» **WHAT THE TASK ASKS**
What the answer must contain is every line of the records, exactly, with no pictures.
-- TASK INPUTS follows --
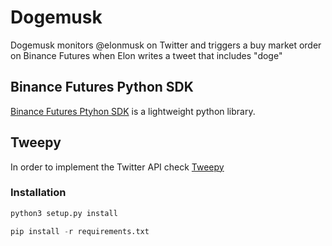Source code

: # Dogemusk

Dogemusk monitors @elonmusk on Twitter and triggers a buy market order on Binance Futures when Elon writes a tweet that includes "doge"


## Binance Futures Python SDK

[Binance Futures Ptyhon SDK](https://github.com/Binance-docs/Binance_Futures_python) is a lightweight python library. 

## Tweepy
In order to implement the Twitter API check [Tweepy](https://github.com/tweepy/tweepy)


### Installation

```python
python3 setup.py install
```
```python
pip install -r requirements.txt
```
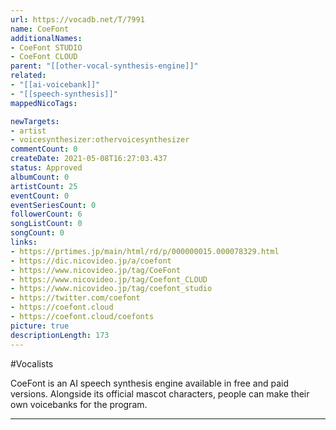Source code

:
 ```yaml
---
url: https://vocadb.net/T/7991
name: CoeFont
additionalNames: 
- CoeFont STUDIO
- CoeFont CLOUD
parent: "[[other-vocal-synthesis-engine]]"
related:
- "[[ai-voicebank]]"
- "[[speech-synthesis]]"
mappedNicoTags:

newTargets:
- artist
- voicesynthesizer:othervoicesynthesizer
commentCount: 0
createDate: 2021-05-08T16:27:03.437
status: Approved
albumCount: 0
artistCount: 25
eventCount: 0
eventSeriesCount: 0
followerCount: 6
songListCount: 0
songCount: 0
links: 
- https://prtimes.jp/main/html/rd/p/000000015.000078329.html
- https://dic.nicovideo.jp/a/coefont
- https://www.nicovideo.jp/tag/CoeFont
- https://www.nicovideo.jp/tag/Coefont_CLOUD
- https://www.nicovideo.jp/tag/coefont_studio
- https://twitter.com/coefont
- https://coefont.cloud
- https://coefont.cloud/coefonts
picture: true
descriptionLength: 173
---
```


#Vocalists

CoeFont is an AI speech synthesis engine available in free and paid versions. Alongside its official mascot characters, people can make their own voicebanks for the program.

---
-- TASK INPUTS concluded --
» **TASK ANSWER**
Source code

: # Dogemusk

Dogemusk monitors @elonmusk on Twitter and triggers a buy market order on Binance Futures when Elon writes a tweet that includes "doge"


## Binance Futures Python SDK

[Binance Futures Ptyhon SDK](https://github.com/Binance-docs/Binance_Futures_python) is a lightweight python library. 

## Tweepy
In order to implement the Twitter API check [Tweepy](https://github.com/tweepy/tweepy)


### Installation

```python
python3 setup.py install
```
```python
pip install -r requirements.txt
```
Source code

:
 ```yaml
---
url: https://vocadb.net/T/7991
name: CoeFont
additionalNames: 
- CoeFont STUDIO
- CoeFont CLOUD
parent: "[[other-vocal-synthesis-engine]]"
related:
- "[[ai-voicebank]]"
- "[[speech-synthesis]]"
mappedNicoTags:

newTargets:
- artist
- voicesynthesizer:othervoicesynthesizer
commentCount: 0
createDate: 2021-05-08T16:27:03.437
status: Approved
albumCount: 0
artistCount: 25
eventCount: 0
eventSeriesCount: 0
followerCount: 6
songListCount: 0
songCount: 0
links: 
- https://prtimes.jp/main/html/rd/p/000000015.000078329.html
- https://dic.nicovideo.jp/a/coefont
- https://www.nicovideo.jp/tag/CoeFont
- https://www.nicovideo.jp/tag/Coefont_CLOUD
- https://www.nicovideo.jp/tag/coefont_studio
- https://twitter.com/coefont
- https://coefont.cloud
- https://coefont.cloud/coefonts
picture: true
descriptionLength: 173
---
```


#Vocalists

CoeFont is an AI speech synthesis engine available in free and paid versions. Alongside its official mascot characters, people can make their own voicebanks for the program.

---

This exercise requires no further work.